I could spend hours on Slack and I’m probably going to do a few more demos on Slack coming
down the pipe, especially if you let me know in the Comments area if you want to know more
about Slack, if this is a tool that you like and that you want to know more about. But
it’s one that I’m really excited about. It’s changing how I work and I can see the
benefit on a daily basis.
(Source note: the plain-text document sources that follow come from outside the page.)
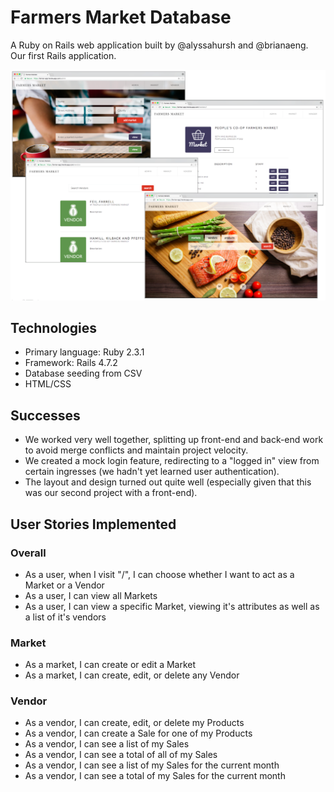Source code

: # Farmers Market Database
A Ruby on Rails web application built by @alyssahursh and @brianaeng. Our first Rails application.

![Farmar screen shots](/Farmar.png?raw=true "Farmar screen shots")


## Technologies
* Primary language: Ruby 2.3.1
* Framework: Rails 4.7.2
* Database seeding from CSV
* HTML/CSS

## Successes
* We worked very well together, splitting up front-end and back-end work to avoid merge conflicts and maintain project velocity.
* We created a mock login feature, redirecting to a "logged in" view from certain ingresses (we hadn't yet learned user authentication).
* The layout and design turned out quite well (especially given that this was our second project with a front-end).

## User Stories Implemented

### Overall
- As a user, when I visit "/", I can choose whether I want to act as a Market or a Vendor
- As a user, I can view all Markets
- As a user, I can view a specific Market, viewing it's attributes as well as a list of it's vendors

### Market
- As a market, I can create or edit a Market
- As a market, I can create, edit, or delete any Vendor

### Vendor
- As a vendor, I can create, edit, or delete my Products
- As a vendor, I can create a Sale for one of my Products
- As a vendor, I can see a list of my Sales
- As a vendor, I can see a total of all of my Sales
- As a vendor, I can see a list of my Sales for the current month
- As a vendor, I can see a total of my Sales for the current month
I hope you found this video today to be useful.
Now there are three ways to stay in touch with us here on DottoTech. The first is subscribe
to this channel, the second subscribe to our newsletter and the third is DottoTech is a
community-funded site supported through our partners at Patreon. If you want to know about
the different perks involved in being a patron supporter, I encourage you to drop by our
website. And as a completely self-serving note before
we’re done, I’m going to put a link in to this page which is the description of our
Slack Made Easy course. If you’ve decided you like what you see of Slack here and you
want to learn more about using it, why not take a look at the course? You can be a member
of the group that I was just showing you. We basically use Slack to teach you how to
use Slack. It’s a $40 investment and you will learn how to use Slack quickly, effectively
and get you in and productive as quickly as possible. So we’ll include the link in the
description field. That’s all the time we have for today’s show. I am Steve Dotto.
Until next time, have fun storming the castle.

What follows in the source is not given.